• **What you need to do**
The records that follow must be repeated exactly, minus the images.
◇ ◇ ◇
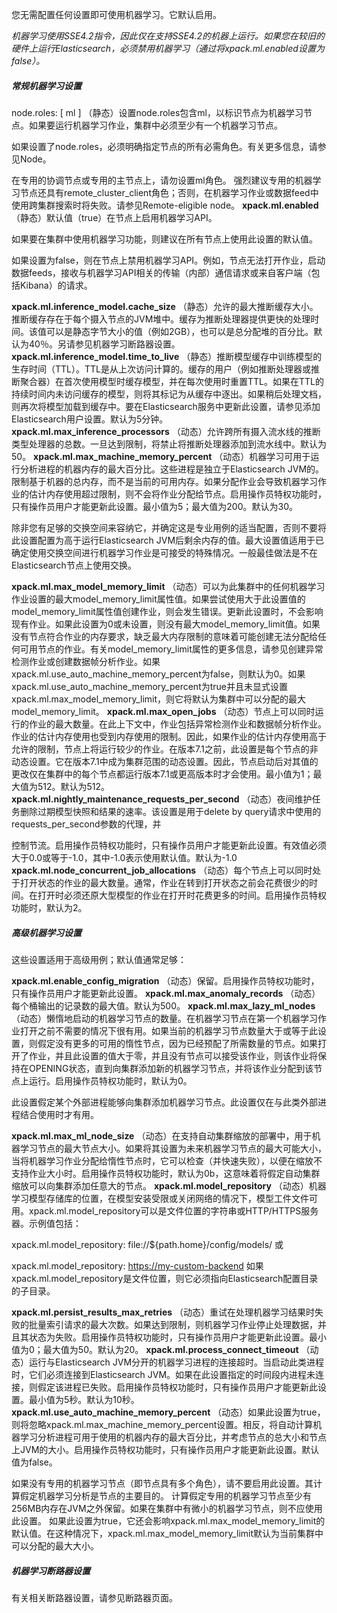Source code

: 您无需配置任何设置即可使用机器学习。它默认启用。

_机器学习使用SSE4.2指令，因此仅在支持SSE4.2的机器上运行。如果您在较旧的硬件上运行Elasticsearch，必须禁用机器学习（通过将xpack.ml.enabled设置为false）。_

##### 常规机器学习设置
node.roles: [ ml ]
（静态）设置node.roles包含ml，以标识节点为机器学习节点。如果要运行机器学习作业，集群中必须至少有一个机器学习节点。

如果设置了node.roles，必须明确指定节点的所有必需角色。有关更多信息，请参见Node。

在专用的协调节点或专用的主节点上，请勿设置ml角色。
强烈建议专用的机器学习节点还具有remote_cluster_client角色；否则，在机器学习作业或数据feed中使用跨集群搜索时将失败。请参见Remote-eligible node。
**xpack.ml.enabled**
（静态）默认值（true）在节点上启用机器学习API。

如果要在集群中使用机器学习功能，则建议在所有节点上使用此设置的默认值。

如果设置为false，则在节点上禁用机器学习API。例如，节点无法打开作业，启动数据feeds，接收与机器学习API相关的传输（内部）通信请求或来自客户端（包括Kibana）的请求。

**xpack.ml.inference_model.cache_size**
（静态）允许的最大推断缓存大小。推断缓存存在于每个摄入节点的JVM堆中。缓存为推断处理器提供更快的处理时间。该值可以是静态字节大小的值（例如2GB），也可以是总分配堆的百分比。默认为40％。另请参见机器学习断路器设置。
**xpack.ml.inference_model.time_to_live**
（静态）推断模型缓存中训练模型的生存时间（TTL）。TTL是从上次访问计算的。缓存的用户（例如推断处理器或推断聚合器）在首次使用模型时缓存模型，并在每次使用时重置TTL。如果在TTL的持续时间内未访问缓存的模型，则将其标记为从缓存中逐出。如果稍后处理文档，则再次将模型加载到缓存中。要在Elasticsearch服务中更新此设置，请参见添加Elasticsearch用户设置。默认为5分钟。
**xpack.ml.max_inference_processors**
（动态）允许跨所有摄入流水线的推断类型处理器的总数。一旦达到限制，将禁止将推断处理器添加到流水线中。默认为50。
**xpack.ml.max_machine_memory_percent**
（动态）机器学习可用于运行分析进程的机器内存的最大百分比。这些进程是独立于Elasticsearch JVM的。限制基于机器的总内存，而不是当前的可用内存。如果分配作业会导致机器学习作业的估计内存使用超过限制，则不会将作业分配给节点。启用操作员特权功能时，只有操作员用户才能更新此设置。最小值为5；最大值为200。默认为30。

除非您有足够的交换空间来容纳它，并确定这是专业用例的适当配置，否则不要将此设置配置为高于运行Elasticsearch JVM后剩余内存的值。最大设置值适用于已确定使用交换空间进行机器学习作业是可接受的特殊情况。一般最佳做法是不在Elasticsearch节点上使用交换。

**xpack.ml.max_model_memory_limit**
（动态）可以为此集群中的任何机器学习作业设置的最大model_memory_limit属性值。如果尝试使用大于此设置值的model_memory_limit属性值创建作业，则会发生错误。更新此设置时，不会影响现有作业。如果此设置为0或未设置，则没有最大model_memory_limit值。如果没有节点符合作业的内存要求，缺乏最大内存限制的意味着可能创建无法分配给任何可用节点的作业。有关model_memory_limit属性的更多信息，请参见创建异常检测作业或创建数据帧分析作业。如果xpack.ml.use_auto_machine_memory_percent为false，则默认为0。如果xpack.ml.use_auto_machine_memory_percent为true并且未显式设置xpack.ml.max_model_memory_limit，则它将默认为集群中可以分配的最大model_memory_limit。
**xpack.ml.max_open_jobs**
（动态）节点上可以同时运行的作业的最大数量。在此上下文中，作业包括异常检测作业和数据帧分析作业。作业的估计内存使用也受到内存使用的限制。因此，如果作业的估计内存使用高于允许的限制，节点上将运行较少的作业。在版本7.1之前，此设置是每个节点的非动态设置。它在版本7.1中成为集群范围的动态设置。因此，节点启动后对其值的更改仅在集群中的每个节点都运行版本7.1或更高版本时才会使用。最小值为1；最大值为512。默认为512。
**xpack.ml.nightly_maintenance_requests_per_second**
（动态）夜间维护任务删除过期模型快照和结果的速率。该设置是用于delete by query请求中使用的requests_per_second参数的代理，并

控制节流。启用操作员特权功能时，只有操作员用户才能更新此设置。有效值必须大于0.0或等于-1.0，其中-1.0表示使用默认值。默认为-1.0
**xpack.ml.node_concurrent_job_allocations**
（动态）每个节点上可以同时处于打开状态的作业的最大数量。通常，作业在转到打开状态之前会花费很少的时间。在打开时必须还原大型模型的作业在打开时花费更多的时间。启用操作员特权功能时，默认为2。
##### 高级机器学习设置
这些设置适用于高级用例；默认值通常足够：

**xpack.ml.enable_config_migration**
（动态）保留。启用操作员特权功能时，只有操作员用户才能更新此设置。
**xpack.ml.max_anomaly_records**
（动态）每个桶输出的记录数的最大值。默认为500。
**xpack.ml.max_lazy_ml_nodes**
（动态）懒惰地启动的机器学习节点的数量。在机器学习节点在第一个机器学习作业打开之前不需要的情况下很有用。如果当前的机器学习节点数量大于或等于此设置，则假定没有更多的可用的惰性节点，因为已经预配了所需数量的节点。如果打开了作业，并且此设置的值大于零，并且没有节点可以接受该作业，则该作业将保持在OPENING状态，直到向集群添加新的机器学习节点，并将该作业分配到该节点上运行。启用操作员特权功能时，默认为0。

此设置假定某个外部进程能够向集群添加机器学习节点。此设置仅在与此类外部进程结合使用时才有用。

**xpack.ml.max_ml_node_size**
（动态）在支持自动集群缩放的部署中，用于机器学习节点的最大节点大小。如果将其设置为未来机器学习节点的最大可能大小，当将机器学习作业分配给惰性节点时，它可以检查（并快速失败），以便在缩放不支持作业大小时。启用操作员特权功能时，默认为0b，这意味着将假定自动集群缩放可以向集群添加任意大的节点。
**xpack.ml.model_repository**
（动态）机器学习模型存储库的位置，在模型安装受限或关闭网络的情况下，模型工件文件可用。xpack.ml.model_repository可以是文件位置的字符串或HTTP/HTTPS服务器。示例值包括：

xpack.ml.model_repository: file://${path.home}/config/models/
或

xpack.ml.model_repository: [https://my-custom-backend](https://my-custom-backend)
如果xpack.ml.model_repository是文件位置，则它必须指向Elasticsearch配置目录的子目录。

**xpack.ml.persist_results_max_retries**
（动态）重试在处理机器学习结果时失败的批量索引请求的最大次数。如果达到限制，则机器学习作业停止处理数据，并且其状态为失败。启用操作员特权功能时，只有操作员用户才能更新此设置。最小值为0；最大值为50。默认为20。
**xpack.ml.process_connect_timeout**
（动态）运行与Elasticsearch JVM分开的机器学习进程的连接超时。当启动此类进程时，它们必须连接到Elasticsearch JVM。如果在此设置指定的时间段内进程未连接，则假定该进程已失败。启用操作员特权功能时，只有操作员用户才能更新此设置。最小值为5秒。默认为10秒。
**xpack.ml.use_auto_machine_memory_percent**
（动态）如果此设置为true，则将忽略xpack.ml.max_machine_memory_percent设置。相反，将自动计算机器学习分析进程可用于使用的机器内存的最大百分比，并考虑节点的总大小和节点上JVM的大小。启用操作员特权功能时，只有操作员用户才能更新此设置。默认值为false。

如果没有专用的机器学习节点（即节点具有多个角色），请不要启用此设置。其计算假定机器学习分析是节点的主要目的。
计算假定专用的机器学习节点至少有256MB内存在JVM之外保留。如果在集群中有微小的机器学习节点，则不应使用此设置。
如果此设置为true，它还会影响xpack.ml.max_model_memory_limit的默认值。在这种情况下，xpack.ml.max_model_memory_limit默认为当前集群中可以分配的最大大小。

##### 机器学习断路器设置
有关相关断路器设置，请参见断路器页面。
◇ ◇ ◇
• **Answer box**
Source code

: 您无需配置任何设置即可使用机器学习。它默认启用。

_机器学习使用SSE4.2指令，因此仅在支持SSE4.2的机器上运行。如果您在较旧的硬件上运行Elasticsearch，必须禁用机器学习（通过将xpack.ml.enabled设置为false）。_

##### 常规机器学习设置
node.roles: [ ml ]
（静态）设置node.roles包含ml，以标识节点为机器学习节点。如果要运行机器学习作业，集群中必须至少有一个机器学习节点。

如果设置了node.roles，必须明确指定节点的所有必需角色。有关更多信息，请参见Node。

在专用的协调节点或专用的主节点上，请勿设置ml角色。
强烈建议专用的机器学习节点还具有remote_cluster_client角色；否则，在机器学习作业或数据feed中使用跨集群搜索时将失败。请参见Remote-eligible node。
**xpack.ml.enabled**
（静态）默认值（true）在节点上启用机器学习API。

如果要在集群中使用机器学习功能，则建议在所有节点上使用此设置的默认值。

如果设置为false，则在节点上禁用机器学习API。例如，节点无法打开作业，启动数据feeds，接收与机器学习API相关的传输（内部）通信请求或来自客户端（包括Kibana）的请求。

**xpack.ml.inference_model.cache_size**
（静态）允许的最大推断缓存大小。推断缓存存在于每个摄入节点的JVM堆中。缓存为推断处理器提供更快的处理时间。该值可以是静态字节大小的值（例如2GB），也可以是总分配堆的百分比。默认为40％。另请参见机器学习断路器设置。
**xpack.ml.inference_model.time_to_live**
（静态）推断模型缓存中训练模型的生存时间（TTL）。TTL是从上次访问计算的。缓存的用户（例如推断处理器或推断聚合器）在首次使用模型时缓存模型，并在每次使用时重置TTL。如果在TTL的持续时间内未访问缓存的模型，则将其标记为从缓存中逐出。如果稍后处理文档，则再次将模型加载到缓存中。要在Elasticsearch服务中更新此设置，请参见添加Elasticsearch用户设置。默认为5分钟。
**xpack.ml.max_inference_processors**
（动态）允许跨所有摄入流水线的推断类型处理器的总数。一旦达到限制，将禁止将推断处理器添加到流水线中。默认为50。
**xpack.ml.max_machine_memory_percent**
（动态）机器学习可用于运行分析进程的机器内存的最大百分比。这些进程是独立于Elasticsearch JVM的。限制基于机器的总内存，而不是当前的可用内存。如果分配作业会导致机器学习作业的估计内存使用超过限制，则不会将作业分配给节点。启用操作员特权功能时，只有操作员用户才能更新此设置。最小值为5；最大值为200。默认为30。

除非您有足够的交换空间来容纳它，并确定这是专业用例的适当配置，否则不要将此设置配置为高于运行Elasticsearch JVM后剩余内存的值。最大设置值适用于已确定使用交换空间进行机器学习作业是可接受的特殊情况。一般最佳做法是不在Elasticsearch节点上使用交换。

**xpack.ml.max_model_memory_limit**
（动态）可以为此集群中的任何机器学习作业设置的最大model_memory_limit属性值。如果尝试使用大于此设置值的model_memory_limit属性值创建作业，则会发生错误。更新此设置时，不会影响现有作业。如果此设置为0或未设置，则没有最大model_memory_limit值。如果没有节点符合作业的内存要求，缺乏最大内存限制的意味着可能创建无法分配给任何可用节点的作业。有关model_memory_limit属性的更多信息，请参见创建异常检测作业或创建数据帧分析作业。如果xpack.ml.use_auto_machine_memory_percent为false，则默认为0。如果xpack.ml.use_auto_machine_memory_percent为true并且未显式设置xpack.ml.max_model_memory_limit，则它将默认为集群中可以分配的最大model_memory_limit。
**xpack.ml.max_open_jobs**
（动态）节点上可以同时运行的作业的最大数量。在此上下文中，作业包括异常检测作业和数据帧分析作业。作业的估计内存使用也受到内存使用的限制。因此，如果作业的估计内存使用高于允许的限制，节点上将运行较少的作业。在版本7.1之前，此设置是每个节点的非动态设置。它在版本7.1中成为集群范围的动态设置。因此，节点启动后对其值的更改仅在集群中的每个节点都运行版本7.1或更高版本时才会使用。最小值为1；最大值为512。默认为512。
**xpack.ml.nightly_maintenance_requests_per_second**
（动态）夜间维护任务删除过期模型快照和结果的速率。该设置是用于delete by query请求中使用的requests_per_second参数的代理，并

控制节流。启用操作员特权功能时，只有操作员用户才能更新此设置。有效值必须大于0.0或等于-1.0，其中-1.0表示使用默认值。默认为-1.0
**xpack.ml.node_concurrent_job_allocations**
（动态）每个节点上可以同时处于打开状态的作业的最大数量。通常，作业在转到打开状态之前会花费很少的时间。在打开时必须还原大型模型的作业在打开时花费更多的时间。启用操作员特权功能时，默认为2。
##### 高级机器学习设置
这些设置适用于高级用例；默认值通常足够：

**xpack.ml.enable_config_migration**
（动态）保留。启用操作员特权功能时，只有操作员用户才能更新此设置。
**xpack.ml.max_anomaly_records**
（动态）每个桶输出的记录数的最大值。默认为500。
**xpack.ml.max_lazy_ml_nodes**
（动态）懒惰地启动的机器学习节点的数量。在机器学习节点在第一个机器学习作业打开之前不需要的情况下很有用。如果当前的机器学习节点数量大于或等于此设置，则假定没有更多的可用的惰性节点，因为已经预配了所需数量的节点。如果打开了作业，并且此设置的值大于零，并且没有节点可以接受该作业，则该作业将保持在OPENING状态，直到向集群添加新的机器学习节点，并将该作业分配到该节点上运行。启用操作员特权功能时，默认为0。

此设置假定某个外部进程能够向集群添加机器学习节点。此设置仅在与此类外部进程结合使用时才有用。

**xpack.ml.max_ml_node_size**
（动态）在支持自动集群缩放的部署中，用于机器学习节点的最大节点大小。如果将其设置为未来机器学习节点的最大可能大小，当将机器学习作业分配给惰性节点时，它可以检查（并快速失败），以便在缩放不支持作业大小时。启用操作员特权功能时，默认为0b，这意味着将假定自动集群缩放可以向集群添加任意大的节点。
**xpack.ml.model_repository**
（动态）机器学习模型存储库的位置，在模型安装受限或关闭网络的情况下，模型工件文件可用。xpack.ml.model_repository可以是文件位置的字符串或HTTP/HTTPS服务器。示例值包括：

xpack.ml.model_repository: file://${path.home}/config/models/
或

xpack.ml.model_repository: [https://my-custom-backend](https://my-custom-backend)
如果xpack.ml.model_repository是文件位置，则它必须指向Elasticsearch配置目录的子目录。

**xpack.ml.persist_results_max_retries**
（动态）重试在处理机器学习结果时失败的批量索引请求的最大次数。如果达到限制，则机器学习作业停止处理数据，并且其状态为失败。启用操作员特权功能时，只有操作员用户才能更新此设置。最小值为0；最大值为50。默认为20。
**xpack.ml.process_connect_timeout**
（动态）运行与Elasticsearch JVM分开的机器学习进程的连接超时。当启动此类进程时，它们必须连接到Elasticsearch JVM。如果在此设置指定的时间段内进程未连接，则假定该进程已失败。启用操作员特权功能时，只有操作员用户才能更新此设置。最小值为5秒。默认为10秒。
**xpack.ml.use_auto_machine_memory_percent**
（动态）如果此设置为true，则将忽略xpack.ml.max_machine_memory_percent设置。相反，将自动计算机器学习分析进程可用于使用的机器内存的最大百分比，并考虑节点的总大小和节点上JVM的大小。启用操作员特权功能时，只有操作员用户才能更新此设置。默认值为false。

如果没有专用的机器学习节点（即节点具有多个角色），请不要启用此设置。其计算假定机器学习分析是节点的主要目的。
计算假定专用的机器学习节点至少有256MB内存在JVM之外保留。如果在集群中有微小的机器学习节点，则不应使用此设置。
如果此设置为true，它还会影响xpack.ml.max_model_memory_limit的默认值。在这种情况下，xpack.ml.max_model_memory_limit默认为当前集群中可以分配的最大大小。

##### 机器学习断路器设置
有关相关断路器设置，请参见断路器页面。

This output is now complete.